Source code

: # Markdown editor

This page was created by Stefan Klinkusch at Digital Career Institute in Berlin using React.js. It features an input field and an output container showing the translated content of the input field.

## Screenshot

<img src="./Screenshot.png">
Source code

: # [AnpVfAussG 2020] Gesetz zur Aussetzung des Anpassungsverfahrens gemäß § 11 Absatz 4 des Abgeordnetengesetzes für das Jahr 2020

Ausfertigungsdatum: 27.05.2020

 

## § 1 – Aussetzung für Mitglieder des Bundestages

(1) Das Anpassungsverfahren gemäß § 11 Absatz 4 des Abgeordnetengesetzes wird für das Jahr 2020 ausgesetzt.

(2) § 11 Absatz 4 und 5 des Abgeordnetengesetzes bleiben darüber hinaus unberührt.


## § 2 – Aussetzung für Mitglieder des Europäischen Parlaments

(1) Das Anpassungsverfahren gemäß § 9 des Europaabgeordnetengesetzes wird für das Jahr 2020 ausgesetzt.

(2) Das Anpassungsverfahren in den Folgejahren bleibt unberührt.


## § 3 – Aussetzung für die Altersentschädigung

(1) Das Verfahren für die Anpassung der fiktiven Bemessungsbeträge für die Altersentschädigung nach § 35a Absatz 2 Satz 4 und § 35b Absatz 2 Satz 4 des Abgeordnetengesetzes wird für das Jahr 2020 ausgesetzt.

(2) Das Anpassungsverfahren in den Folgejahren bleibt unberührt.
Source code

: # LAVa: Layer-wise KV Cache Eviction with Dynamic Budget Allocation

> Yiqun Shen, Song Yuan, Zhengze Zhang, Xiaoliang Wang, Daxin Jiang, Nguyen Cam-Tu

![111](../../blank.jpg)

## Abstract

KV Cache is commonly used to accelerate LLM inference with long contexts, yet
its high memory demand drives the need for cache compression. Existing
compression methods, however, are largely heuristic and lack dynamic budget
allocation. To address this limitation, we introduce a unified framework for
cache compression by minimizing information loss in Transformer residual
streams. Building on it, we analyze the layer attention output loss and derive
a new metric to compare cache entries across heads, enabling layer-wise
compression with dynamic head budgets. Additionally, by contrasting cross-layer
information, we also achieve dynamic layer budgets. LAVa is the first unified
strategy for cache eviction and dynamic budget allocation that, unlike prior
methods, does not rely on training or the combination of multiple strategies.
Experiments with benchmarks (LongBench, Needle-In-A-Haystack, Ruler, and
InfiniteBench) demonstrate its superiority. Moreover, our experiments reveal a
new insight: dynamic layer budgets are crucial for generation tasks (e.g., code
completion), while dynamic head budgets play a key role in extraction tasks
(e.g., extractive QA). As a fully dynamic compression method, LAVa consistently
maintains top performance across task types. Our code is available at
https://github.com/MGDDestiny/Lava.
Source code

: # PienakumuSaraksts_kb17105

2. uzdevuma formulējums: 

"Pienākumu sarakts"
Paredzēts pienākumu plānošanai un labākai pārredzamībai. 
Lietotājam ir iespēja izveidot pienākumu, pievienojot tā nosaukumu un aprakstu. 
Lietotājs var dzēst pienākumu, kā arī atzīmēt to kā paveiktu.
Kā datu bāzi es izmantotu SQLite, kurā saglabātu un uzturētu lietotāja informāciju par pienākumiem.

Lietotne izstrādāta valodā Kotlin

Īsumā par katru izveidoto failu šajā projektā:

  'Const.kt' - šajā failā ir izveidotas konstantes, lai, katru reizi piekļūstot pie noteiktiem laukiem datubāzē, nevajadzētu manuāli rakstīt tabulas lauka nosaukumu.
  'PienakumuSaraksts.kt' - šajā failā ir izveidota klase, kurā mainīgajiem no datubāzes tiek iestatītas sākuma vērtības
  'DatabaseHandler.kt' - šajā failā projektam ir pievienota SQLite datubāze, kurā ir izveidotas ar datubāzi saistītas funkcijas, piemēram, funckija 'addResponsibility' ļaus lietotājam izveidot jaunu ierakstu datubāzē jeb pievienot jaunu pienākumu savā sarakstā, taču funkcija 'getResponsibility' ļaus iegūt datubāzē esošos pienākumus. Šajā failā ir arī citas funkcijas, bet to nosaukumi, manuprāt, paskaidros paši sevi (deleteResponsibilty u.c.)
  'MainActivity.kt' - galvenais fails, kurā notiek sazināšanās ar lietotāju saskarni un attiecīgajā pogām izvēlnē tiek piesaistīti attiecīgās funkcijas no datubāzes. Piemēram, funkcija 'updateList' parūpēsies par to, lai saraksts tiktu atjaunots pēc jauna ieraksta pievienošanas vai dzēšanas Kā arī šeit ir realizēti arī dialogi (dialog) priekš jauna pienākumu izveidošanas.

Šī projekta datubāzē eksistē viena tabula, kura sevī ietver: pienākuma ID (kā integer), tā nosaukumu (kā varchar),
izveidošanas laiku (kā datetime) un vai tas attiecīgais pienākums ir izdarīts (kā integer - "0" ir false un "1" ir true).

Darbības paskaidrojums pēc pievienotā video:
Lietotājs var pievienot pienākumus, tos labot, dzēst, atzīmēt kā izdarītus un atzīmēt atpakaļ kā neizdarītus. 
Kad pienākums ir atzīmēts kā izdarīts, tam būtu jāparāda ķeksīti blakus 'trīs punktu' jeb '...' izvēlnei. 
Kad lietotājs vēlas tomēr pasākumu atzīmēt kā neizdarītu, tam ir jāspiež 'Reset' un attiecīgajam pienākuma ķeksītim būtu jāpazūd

EXERCISE PROMPT
Each of the entries above is to be repeated exactly.

EXERCISE OUTPUT
Source code

: # Markdown editor

This page was created by Stefan Klinkusch at Digital Career Institute in Berlin using React.js. It features an input field and an output container showing the translated content of the input field.

## Screenshot

<img src="./Screenshot.png">
Source code

: # [AnpVfAussG 2020] Gesetz zur Aussetzung des Anpassungsverfahrens gemäß § 11 Absatz 4 des Abgeordnetengesetzes für das Jahr 2020

Ausfertigungsdatum: 27.05.2020

 

## § 1 – Aussetzung für Mitglieder des Bundestages

(1) Das Anpassungsverfahren gemäß § 11 Absatz 4 des Abgeordnetengesetzes wird für das Jahr 2020 ausgesetzt.

(2) § 11 Absatz 4 und 5 des Abgeordnetengesetzes bleiben darüber hinaus unberührt.


## § 2 – Aussetzung für Mitglieder des Europäischen Parlaments

(1) Das Anpassungsverfahren gemäß § 9 des Europaabgeordnetengesetzes wird für das Jahr 2020 ausgesetzt.

(2) Das Anpassungsverfahren in den Folgejahren bleibt unberührt.


## § 3 – Aussetzung für die Altersentschädigung

(1) Das Verfahren für die Anpassung der fiktiven Bemessungsbeträge für die Altersentschädigung nach § 35a Absatz 2 Satz 4 und § 35b Absatz 2 Satz 4 des Abgeordnetengesetzes wird für das Jahr 2020 ausgesetzt.

(2) Das Anpassungsverfahren in den Folgejahren bleibt unberührt.
Source code

: # LAVa: Layer-wise KV Cache Eviction with Dynamic Budget Allocation

> Yiqun Shen, Song Yuan, Zhengze Zhang, Xiaoliang Wang, Daxin Jiang, Nguyen Cam-Tu

![111](../../blank.jpg)

## Abstract

KV Cache is commonly used to accelerate LLM inference with long contexts, yet
its high memory demand drives the need for cache compression. Existing
compression methods, however, are largely heuristic and lack dynamic budget
allocation. To address this limitation, we introduce a unified framework for
cache compression by minimizing information loss in Transformer residual
streams. Building on it, we analyze the layer attention output loss and derive
a new metric to compare cache entries across heads, enabling layer-wise
compression with dynamic head budgets. Additionally, by contrasting cross-layer
information, we also achieve dynamic layer budgets. LAVa is the first unified
strategy for cache eviction and dynamic budget allocation that, unlike prior
methods, does not rely on training or the combination of multiple strategies.
Experiments with benchmarks (LongBench, Needle-In-A-Haystack, Ruler, and
InfiniteBench) demonstrate its superiority. Moreover, our experiments reveal a
new insight: dynamic layer budgets are crucial for generation tasks (e.g., code
completion), while dynamic head budgets play a key role in extraction tasks
(e.g., extractive QA). As a fully dynamic compression method, LAVa consistently
maintains top performance across task types. Our code is available at
https://github.com/MGDDestiny/Lava.
Source code

: # PienakumuSaraksts_kb17105

2. uzdevuma formulējums: 

"Pienākumu sarakts"
Paredzēts pienākumu plānošanai un labākai pārredzamībai. 
Lietotājam ir iespēja izveidot pienākumu, pievienojot tā nosaukumu un aprakstu. 
Lietotājs var dzēst pienākumu, kā arī atzīmēt to kā paveiktu.
Kā datu bāzi es izmantotu SQLite, kurā saglabātu un uzturētu lietotāja informāciju par pienākumiem.

Lietotne izstrādāta valodā Kotlin

Īsumā par katru izveidoto failu šajā projektā:

  'Const.kt' - šajā failā ir izveidotas konstantes, lai, katru reizi piekļūstot pie noteiktiem laukiem datubāzē, nevajadzētu manuāli rakstīt tabulas lauka nosaukumu.
  'PienakumuSaraksts.kt' - šajā failā ir izveidota klase, kurā mainīgajiem no datubāzes tiek iestatītas sākuma vērtības
  'DatabaseHandler.kt' - šajā failā projektam ir pievienota SQLite datubāze, kurā ir izveidotas ar datubāzi saistītas funkcijas, piemēram, funckija 'addResponsibility' ļaus lietotājam izveidot jaunu ierakstu datubāzē jeb pievienot jaunu pienākumu savā sarakstā, taču funkcija 'getResponsibility' ļaus iegūt datubāzē esošos pienākumus. Šajā failā ir arī citas funkcijas, bet to nosaukumi, manuprāt, paskaidros paši sevi (deleteResponsibilty u.c.)
  'MainActivity.kt' - galvenais fails, kurā notiek sazināšanās ar lietotāju saskarni un attiecīgajā pogām izvēlnē tiek piesaistīti attiecīgās funkcijas no datubāzes. Piemēram, funkcija 'updateList' parūpēsies par to, lai saraksts tiktu atjaunots pēc jauna ieraksta pievienošanas vai dzēšanas Kā arī šeit ir realizēti arī dialogi (dialog) priekš jauna pienākumu izveidošanas.

Šī projekta datubāzē eksistē viena tabula, kura sevī ietver: pienākuma ID (kā integer), tā nosaukumu (kā varchar),
izveidošanas laiku (kā datetime) un vai tas attiecīgais pienākums ir izdarīts (kā integer - "0" ir false un "1" ir true).

Darbības paskaidrojums pēc pievienotā video:
Lietotājs var pievienot pienākumus, tos labot, dzēst, atzīmēt kā izdarītus un atzīmēt atpakaļ kā neizdarītus. 
Kad pienākums ir atzīmēts kā izdarīts, tam būtu jāparāda ķeksīti blakus 'trīs punktu' jeb '...' izvēlnei. 
Kad lietotājs vēlas tomēr pasākumu atzīmēt kā neizdarītu, tam ir jāspiež 'Reset' un attiecīgajam pienākuma ķeksītim būtu jāpazūd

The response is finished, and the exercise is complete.